In the 21st century we like to pride ourselves on our scientific rationality. In the field of medicine we now strive for the “evidence base” in everything that we do, before we make any “momentous” decisions, yet is this a realistic or even entirely desirable thing in all cases? Paris knew a “good sort” when he saw one and that was enough for him and for the rest of the Greek city-states to follow him into battle.
LEVELS OF EVIDENCE
NHMRC Levels of Evidence Codes 1
E1 Level 1
Evidence obtained from a systematic review of all relevant randomised controlled trials.
E2 Level 2
Evidence obtained from at least one properly designed randomised controlled trial.
E31 Level III-1
Evidence obtained from well-designed pseudo-randomised controlled trials (alternate allocation or some other method)
E32 Level III-2
Evidence obtained from comparative studies with concurrent controls and allocation not randomised (cohort studies) case-control studies, or interrupted time series without a parallel control group.
E33 Level III-3
Evidence obtained from comparative studies with historical control, two or more single arm studies, or interrupted time series without a parallel control group.

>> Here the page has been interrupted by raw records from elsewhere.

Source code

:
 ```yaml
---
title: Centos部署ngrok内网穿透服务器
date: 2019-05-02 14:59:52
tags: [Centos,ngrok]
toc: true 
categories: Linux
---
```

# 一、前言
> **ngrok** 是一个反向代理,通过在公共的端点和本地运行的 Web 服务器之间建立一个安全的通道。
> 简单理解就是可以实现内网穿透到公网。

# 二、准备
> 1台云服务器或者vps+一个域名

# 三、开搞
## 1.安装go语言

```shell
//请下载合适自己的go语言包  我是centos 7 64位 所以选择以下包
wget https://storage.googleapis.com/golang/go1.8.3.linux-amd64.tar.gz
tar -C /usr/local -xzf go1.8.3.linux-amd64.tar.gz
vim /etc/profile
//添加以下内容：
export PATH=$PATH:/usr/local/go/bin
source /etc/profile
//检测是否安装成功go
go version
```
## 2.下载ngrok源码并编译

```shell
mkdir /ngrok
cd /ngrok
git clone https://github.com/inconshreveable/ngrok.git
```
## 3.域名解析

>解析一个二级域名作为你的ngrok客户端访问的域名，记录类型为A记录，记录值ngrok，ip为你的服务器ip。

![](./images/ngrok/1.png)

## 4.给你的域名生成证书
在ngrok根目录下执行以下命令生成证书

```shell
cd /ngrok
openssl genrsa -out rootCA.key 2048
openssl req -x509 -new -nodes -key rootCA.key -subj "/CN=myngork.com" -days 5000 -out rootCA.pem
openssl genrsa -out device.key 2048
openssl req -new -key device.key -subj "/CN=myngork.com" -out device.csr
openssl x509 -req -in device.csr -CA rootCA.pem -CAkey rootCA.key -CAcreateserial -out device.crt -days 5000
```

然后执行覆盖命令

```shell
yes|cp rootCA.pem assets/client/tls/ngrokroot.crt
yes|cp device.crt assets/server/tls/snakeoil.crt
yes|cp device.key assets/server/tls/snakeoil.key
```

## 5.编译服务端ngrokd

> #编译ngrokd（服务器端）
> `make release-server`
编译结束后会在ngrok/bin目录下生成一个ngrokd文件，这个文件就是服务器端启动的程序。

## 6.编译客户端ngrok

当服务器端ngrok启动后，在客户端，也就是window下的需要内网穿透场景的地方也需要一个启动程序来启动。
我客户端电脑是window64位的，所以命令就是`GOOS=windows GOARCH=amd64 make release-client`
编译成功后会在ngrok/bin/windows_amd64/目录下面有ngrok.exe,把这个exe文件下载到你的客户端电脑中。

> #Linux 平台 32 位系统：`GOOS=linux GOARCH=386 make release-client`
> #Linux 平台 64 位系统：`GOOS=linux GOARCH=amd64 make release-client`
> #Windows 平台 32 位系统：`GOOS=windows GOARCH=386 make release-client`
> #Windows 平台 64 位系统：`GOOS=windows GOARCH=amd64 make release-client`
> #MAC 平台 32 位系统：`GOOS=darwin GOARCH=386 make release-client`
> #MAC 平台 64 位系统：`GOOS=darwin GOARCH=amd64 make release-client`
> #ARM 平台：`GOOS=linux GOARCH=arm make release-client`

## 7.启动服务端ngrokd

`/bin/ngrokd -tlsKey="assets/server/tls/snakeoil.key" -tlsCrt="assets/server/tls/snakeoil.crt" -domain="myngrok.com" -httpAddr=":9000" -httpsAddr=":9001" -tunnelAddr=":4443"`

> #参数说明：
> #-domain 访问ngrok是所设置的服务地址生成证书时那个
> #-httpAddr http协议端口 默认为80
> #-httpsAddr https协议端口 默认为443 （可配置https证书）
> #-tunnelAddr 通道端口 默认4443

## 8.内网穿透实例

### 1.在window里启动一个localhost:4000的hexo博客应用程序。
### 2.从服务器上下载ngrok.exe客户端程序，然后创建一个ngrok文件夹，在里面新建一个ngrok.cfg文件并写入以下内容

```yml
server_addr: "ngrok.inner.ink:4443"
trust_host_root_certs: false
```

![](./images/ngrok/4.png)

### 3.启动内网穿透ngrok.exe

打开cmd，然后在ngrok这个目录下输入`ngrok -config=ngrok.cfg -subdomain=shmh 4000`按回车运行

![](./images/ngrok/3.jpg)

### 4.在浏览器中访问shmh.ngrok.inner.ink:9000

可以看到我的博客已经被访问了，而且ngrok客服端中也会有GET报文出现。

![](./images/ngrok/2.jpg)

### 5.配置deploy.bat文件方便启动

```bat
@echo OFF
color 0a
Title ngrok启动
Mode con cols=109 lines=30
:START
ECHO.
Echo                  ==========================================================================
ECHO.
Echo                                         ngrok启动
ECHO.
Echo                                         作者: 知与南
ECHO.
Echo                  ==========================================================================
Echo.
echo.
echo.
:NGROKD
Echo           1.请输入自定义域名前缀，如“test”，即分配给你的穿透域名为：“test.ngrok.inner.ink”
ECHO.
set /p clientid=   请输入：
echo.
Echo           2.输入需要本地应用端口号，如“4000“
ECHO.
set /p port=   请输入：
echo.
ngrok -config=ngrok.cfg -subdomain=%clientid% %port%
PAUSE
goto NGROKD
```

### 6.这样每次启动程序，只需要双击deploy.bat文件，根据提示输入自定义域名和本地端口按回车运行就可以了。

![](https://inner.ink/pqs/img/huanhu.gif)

Evidence obtained from case-series, either post test or pretest and post test.
Grade of Recommendation Description 2
NHMRC grades of recommendation are provided to assist users of the clinical practice guideline in making clinical judgements and indicate the strength of the recommendation.
Grade A and B recommendations are generally based on a body of evidence which can be trusted to guide clinical practice, whereas Grade C and D recommendations must be applied carefully to individual clinical and organisational circumstances and should be followed with care.
A Body of evidence can be trusted to guide practice
B Body of evidence can be trusted to guide practice in most situations
C Body of evidence provides some support for recommendation(s) but care should be taken in its application
D Body of evidence is weak and recommendation must be applied with caution
WHO (World Health Organization) categories of evidence 3
1 A Evidence from meta-analysis of randomised controlled trials.
1 B Evidence from at least one randomised controlled trial.
II A Evidence from at least one controlled study without randomisation.
II B Evidence from at least one other type of quasi-experimental study.
III Evidence from non-experimental descriptive studies, such as comparative studies, correlation studies and case-control studies.
IV Expert opinion.
World Health Organization strength of recommendations
A Directly based on category I evidence.
B Directly based on category II evidence or extrapolated recommendation from category I evidence.
C Directly based on category III evidence or extrapolated recommendation from category I or II evidence.
D Directly based on category IV evidence or extrapolated recommendation from category I, II or III evidence.
ILCOR & American Heart Association 2005 Levels of Evidence 4
Level 1 Randomized clinical trials or meta-analysis of multiple clinical trials with substantial treatment effects.
Level 2 Randomized clinical trials with smaller or less significant treatment effects.
Level 3 Prospective, controlled, non randomized cohort studies.
Level 4 Historic, non randomized cohort or case control studies.
Level 5 Case series, patients compiled in serial fashion, control group lacking.
Level 6 Animal studies or mechanical models.
Level 7 Extrapolations from existing data collected for other purposes, theoretical analyses.
Level 8 Rational conjecture (common sense), common practices accepted before evidence-based guidelines.
1 NHMRC, A guide to the development, implementation and evaluation of clinical practice guidelines. Canberra 1999.
2 NHMRC Additional levels of evidence and grades for recommendations for developers of guidelines. Pilot Program 2005-2007
3 WHO Guidelines in, MJA vol 182 (9) 2 May 2005, p.465.
4 AHA 2005 Guidelines for Cardiopulmonary Resuscitation (CPR) and Emergency Cardiovascular Care (ECC). Circulation, December 13, 2005.